I remember seeing the report on television when it happened: they actually displayed the car with "something" burning in the opened trunk. Then they said it was a body. Then, they showed a photograph of her. Sheryl Lynn Laird looked so happy in that picture. The victim's killer/ex-husband meanwhile, was on the railing of the bridge getting ready to jump- it was all caught by a passerby. The picture here, does absolutely no justice to the horrific scene I viewed that morning.
When I write, I give a lot of thought to human feelings and emotions. For me, it's these fragments of joy, anger, jealousy and fear, that truly make the story relatable. Even so, it's difficult to imagine what this poor woman went through before and during her experience. Also, we'll never truly know and can never honestly relate to Sheryl on that desperate level, in that desperate moment. I've tried to do just that and failed. Miserably. To an extent, this would also carry over to the afflicted man who committed the crime; somewhere along his life's journey, Robert Laird's wires got crossed.

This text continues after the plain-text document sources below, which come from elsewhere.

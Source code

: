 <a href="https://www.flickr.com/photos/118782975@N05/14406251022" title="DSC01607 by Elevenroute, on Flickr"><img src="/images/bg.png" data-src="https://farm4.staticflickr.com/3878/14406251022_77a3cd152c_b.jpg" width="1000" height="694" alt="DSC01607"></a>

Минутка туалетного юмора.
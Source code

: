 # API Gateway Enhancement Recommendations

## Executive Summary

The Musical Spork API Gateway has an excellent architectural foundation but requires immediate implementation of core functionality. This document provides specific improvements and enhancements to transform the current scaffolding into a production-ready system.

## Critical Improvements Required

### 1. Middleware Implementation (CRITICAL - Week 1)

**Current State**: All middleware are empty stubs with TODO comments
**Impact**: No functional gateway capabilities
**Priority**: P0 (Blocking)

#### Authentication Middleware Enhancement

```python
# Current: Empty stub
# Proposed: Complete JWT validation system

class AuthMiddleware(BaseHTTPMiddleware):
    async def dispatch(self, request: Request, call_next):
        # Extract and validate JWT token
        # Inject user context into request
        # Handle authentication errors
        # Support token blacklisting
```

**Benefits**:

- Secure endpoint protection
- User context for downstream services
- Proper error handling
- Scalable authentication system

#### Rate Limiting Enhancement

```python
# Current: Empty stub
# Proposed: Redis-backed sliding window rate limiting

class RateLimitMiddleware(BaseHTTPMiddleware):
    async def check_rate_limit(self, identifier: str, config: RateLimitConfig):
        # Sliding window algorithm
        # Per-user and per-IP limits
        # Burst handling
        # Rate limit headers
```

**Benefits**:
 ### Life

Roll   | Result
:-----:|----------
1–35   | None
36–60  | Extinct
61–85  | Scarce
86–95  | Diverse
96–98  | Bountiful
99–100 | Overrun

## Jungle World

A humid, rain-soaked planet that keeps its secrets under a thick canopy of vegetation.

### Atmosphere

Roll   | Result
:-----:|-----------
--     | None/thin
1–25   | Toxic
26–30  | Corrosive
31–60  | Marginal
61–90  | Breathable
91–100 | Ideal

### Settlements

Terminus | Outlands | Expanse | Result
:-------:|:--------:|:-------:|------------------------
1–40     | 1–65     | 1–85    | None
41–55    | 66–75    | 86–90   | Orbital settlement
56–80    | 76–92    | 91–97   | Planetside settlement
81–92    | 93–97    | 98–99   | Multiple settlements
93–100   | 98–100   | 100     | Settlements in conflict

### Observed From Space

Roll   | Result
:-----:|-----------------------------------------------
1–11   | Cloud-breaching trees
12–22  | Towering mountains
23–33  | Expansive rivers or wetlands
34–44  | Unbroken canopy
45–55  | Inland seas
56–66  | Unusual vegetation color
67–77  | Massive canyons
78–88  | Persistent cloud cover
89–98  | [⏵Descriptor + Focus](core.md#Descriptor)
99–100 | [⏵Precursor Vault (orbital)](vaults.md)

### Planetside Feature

Brainwaves shorted and sparked. The results, of course, were beyond terrible and affected many lives in the process.
Sadly, this is yet further proof, that real life is in fact stranger and more disturbing, than the fiction we write.
I can always go back and look at that picture of Sheryl. I can see her smile. I can wish the best, for her young daughter now growing up without a mother. Unfortunately, it's the burning car on the Skyway bridge that will stick in my memory. I'll never need to see another picture, to remember that.